TASK OBJECTIVE — Only those lines from the one with "(for Reactive Web)" through the last line of the material belong in the answer, each repeated exactly.

PROVIDED DATA —
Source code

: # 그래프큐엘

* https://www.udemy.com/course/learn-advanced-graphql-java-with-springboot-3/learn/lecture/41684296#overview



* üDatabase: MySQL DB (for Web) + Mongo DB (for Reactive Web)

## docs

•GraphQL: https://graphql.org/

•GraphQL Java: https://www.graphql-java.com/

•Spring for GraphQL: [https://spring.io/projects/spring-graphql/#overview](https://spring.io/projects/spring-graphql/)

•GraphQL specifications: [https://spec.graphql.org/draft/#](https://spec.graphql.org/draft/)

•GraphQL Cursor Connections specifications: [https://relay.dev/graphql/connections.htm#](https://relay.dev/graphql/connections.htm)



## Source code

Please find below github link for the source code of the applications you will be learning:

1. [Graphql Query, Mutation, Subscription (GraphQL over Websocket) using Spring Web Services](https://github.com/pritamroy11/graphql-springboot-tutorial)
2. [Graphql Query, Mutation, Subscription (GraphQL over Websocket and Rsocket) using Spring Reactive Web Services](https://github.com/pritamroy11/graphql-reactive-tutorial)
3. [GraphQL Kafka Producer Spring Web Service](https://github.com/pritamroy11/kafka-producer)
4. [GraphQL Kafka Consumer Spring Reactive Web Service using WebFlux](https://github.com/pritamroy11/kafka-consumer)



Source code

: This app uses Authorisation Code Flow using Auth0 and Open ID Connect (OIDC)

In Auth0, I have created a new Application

RESPONSE TO THE TASK —
* üDatabase: MySQL DB (for Web) + Mongo DB (for Reactive Web)

## docs

•GraphQL: https://graphql.org/

•GraphQL Java: https://www.graphql-java.com/

•Spring for GraphQL: [https://spring.io/projects/spring-graphql/#overview](https://spring.io/projects/spring-graphql/)

•GraphQL specifications: [https://spec.graphql.org/draft/#](https://spec.graphql.org/draft/)

•GraphQL Cursor Connections specifications: [https://relay.dev/graphql/connections.htm#](https://relay.dev/graphql/connections.htm)



## Source code

Please find below github link for the source code of the applications you will be learning:

1. [Graphql Query, Mutation, Subscription (GraphQL over Websocket) using Spring Web Services](https://github.com/pritamroy11/graphql-springboot-tutorial)
2. [Graphql Query, Mutation, Subscription (GraphQL over Websocket and Rsocket) using Spring Reactive Web Services](https://github.com/pritamroy11/graphql-reactive-tutorial)
3. [GraphQL Kafka Producer Spring Web Service](https://github.com/pritamroy11/kafka-producer)
4. [GraphQL Kafka Consumer Spring Reactive Web Service using WebFlux](https://github.com/pritamroy11/kafka-consumer)



Source code

: This app uses Authorisation Code Flow using Auth0 and Open ID Connect (OIDC)

In Auth0, I have created a new Application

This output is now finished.